Decades later, he's still feeling that joy of radio. As the executive director of the Radio Reading Network of Maryland, he's bringing it to others who need it: fellow blind people in Maryland.
"I enjoy going to work every morning," says Lewis, 63. "I've always loved radio, so I'm blessed to be able to come back to where I've started."
The East Baltimore native was born blind. After graduating from the Maryland School for the Blind in Nottingham in 1971, Lewis held odd jobs throughout Baltimore before being connected with the Radio Reading Network, which broadcasts news. Lewis has been with the network since 1980, and was named to his position in March.
The service aims to provide visually impaired people with the same access to information that others have. A team of more than 75 volunteers read publications over the air, including The New York Times, the Wall Street Journal, Vanity Fair and even grocery store ads. Potential listeners can apply for the special radio receiver through the network's website, which also details the weekly programming.
About 2,000 people across Maryland tune in, according to Sarah Taylor, the network's executive assistant. Listeners appreciate the information, Taylor says, but it's the human voices that keep them tuning in.
"For those who can't see, hearing the volunteers read is comforting," she says. "When they hear someone turn the pages, it feels like someone is there with them."
Starting out as a production manager for the service, Lewis was in charge of interviewing and organizing the volunteers. He even wired the entire radio room himself.
"We don't have Braille on the system," he says. "I work on everything by touch and memory."
Two years ago, the network moved from Liberty Heights to the Maryland School for the Blind. Lewis has mentored students from the campus and from elsewhere, hoping to teach them about the work that goes into running a radio station and showing them options available once they graduate.
"We may have to work a little harder," Lewis says, "but I always try to show that blind people can do the same things as everyone else."
As executive director, much of Lewis' focus has also been on raising money for the nonprofit, whose funding comes from grants and private donations. In addition to adding online broadcasting to the network, Lewis is working on getting a grant to have younger readers come in to read children's books.
"I know things like that have already been read, but having a human voice to listen to that you know is there reading makes it so much different," Lewis explains.
Outside work, Lewis loves to play the drums — a 15-piece kit that he sets up himself. He has performed in Detroit, on cruise ships, even alongside Stevie Wonder in Baltimore. Even though he's no fan of the "new garbage" teens listen to these days, he also takes time to give kids percussion lessons.

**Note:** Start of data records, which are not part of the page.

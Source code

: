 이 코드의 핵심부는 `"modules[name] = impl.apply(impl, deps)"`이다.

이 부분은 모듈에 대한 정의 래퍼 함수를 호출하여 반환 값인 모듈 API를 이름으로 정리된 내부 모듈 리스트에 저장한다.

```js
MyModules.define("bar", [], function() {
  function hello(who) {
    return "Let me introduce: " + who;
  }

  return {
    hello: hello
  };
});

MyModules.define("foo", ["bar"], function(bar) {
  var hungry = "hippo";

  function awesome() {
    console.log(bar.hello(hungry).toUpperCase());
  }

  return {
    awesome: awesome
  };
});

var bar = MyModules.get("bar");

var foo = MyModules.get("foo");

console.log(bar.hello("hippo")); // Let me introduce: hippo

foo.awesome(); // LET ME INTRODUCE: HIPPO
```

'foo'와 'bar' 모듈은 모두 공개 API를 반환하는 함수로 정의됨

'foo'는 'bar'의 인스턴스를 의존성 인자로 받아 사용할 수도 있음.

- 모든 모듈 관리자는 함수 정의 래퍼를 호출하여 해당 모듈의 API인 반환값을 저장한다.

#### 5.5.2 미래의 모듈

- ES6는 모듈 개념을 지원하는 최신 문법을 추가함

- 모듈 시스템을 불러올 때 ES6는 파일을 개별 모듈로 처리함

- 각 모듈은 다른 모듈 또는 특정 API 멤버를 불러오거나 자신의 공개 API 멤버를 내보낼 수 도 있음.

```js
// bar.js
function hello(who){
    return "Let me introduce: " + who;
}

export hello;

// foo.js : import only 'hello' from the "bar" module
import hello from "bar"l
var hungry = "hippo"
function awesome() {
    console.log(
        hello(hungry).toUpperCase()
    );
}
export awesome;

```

According to longtime volunteers Joe and Lorraine Gordon, Lewis is as selfless now as when they first met him 20 years ago.
"Sometimes, when something is taken away from someone, it's given back in another way," says Joe Gordon, speaking to Lewis' ability to make others feel valued and appreciated above himself.
"We're so glad that he finally has been named executive director," adds Lorraine Gordon. "He really deserves this opportunity."
Lewis shrugs off the praise.
"I never just wanted to be an average blind person," Lewis says. "I've always pushed myself because I want to give back. That's what really matters to me."